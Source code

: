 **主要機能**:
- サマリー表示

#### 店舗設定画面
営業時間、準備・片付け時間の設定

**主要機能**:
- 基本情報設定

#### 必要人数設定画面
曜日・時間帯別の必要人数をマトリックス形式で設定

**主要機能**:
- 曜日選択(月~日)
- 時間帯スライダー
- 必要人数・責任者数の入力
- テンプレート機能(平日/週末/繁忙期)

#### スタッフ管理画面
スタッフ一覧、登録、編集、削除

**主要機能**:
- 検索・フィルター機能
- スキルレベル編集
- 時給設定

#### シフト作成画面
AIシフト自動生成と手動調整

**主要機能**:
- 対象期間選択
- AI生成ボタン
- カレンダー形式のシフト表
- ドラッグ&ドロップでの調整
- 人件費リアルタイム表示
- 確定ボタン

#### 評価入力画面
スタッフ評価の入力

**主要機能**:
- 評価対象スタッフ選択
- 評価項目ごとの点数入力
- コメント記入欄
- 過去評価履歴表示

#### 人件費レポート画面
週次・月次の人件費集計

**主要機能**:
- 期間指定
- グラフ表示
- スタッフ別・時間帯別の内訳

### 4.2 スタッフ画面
====
**Brief:** Nothing should be left out when the listing is retyped exactly.

**Task answer:**
Source code

: **主要機能**:
- サマリー表示

#### 店舗設定画面
営業時間、準備・片付け時間の設定

**主要機能**:
- 基本情報設定

#### 必要人数設定画面
曜日・時間帯別の必要人数をマトリックス形式で設定

**主要機能**:
- 曜日選択(月~日)
- 時間帯スライダー
- 必要人数・責任者数の入力
- テンプレート機能(平日/週末/繁忙期)

#### スタッフ管理画面
スタッフ一覧、登録、編集、削除

**主要機能**:
- 検索・フィルター機能
- スキルレベル編集
- 時給設定

#### シフト作成画面
AIシフト自動生成と手動調整

**主要機能**:
- 対象期間選択
- AI生成ボタン
- カレンダー形式のシフト表
- ドラッグ&ドロップでの調整
- 人件費リアルタイム表示
- 確定ボタン

#### 評価入力画面
スタッフ評価の入力

**主要機能**:
- 評価対象スタッフ選択
- 評価項目ごとの点数入力
- コメント記入欄
- 過去評価履歴表示

#### 人件費レポート画面
週次・月次の人件費集計

**主要機能**:
- 期間指定
- グラフ表示
- スタッフ別・時間帯別の内訳

### 4.2 スタッフ画面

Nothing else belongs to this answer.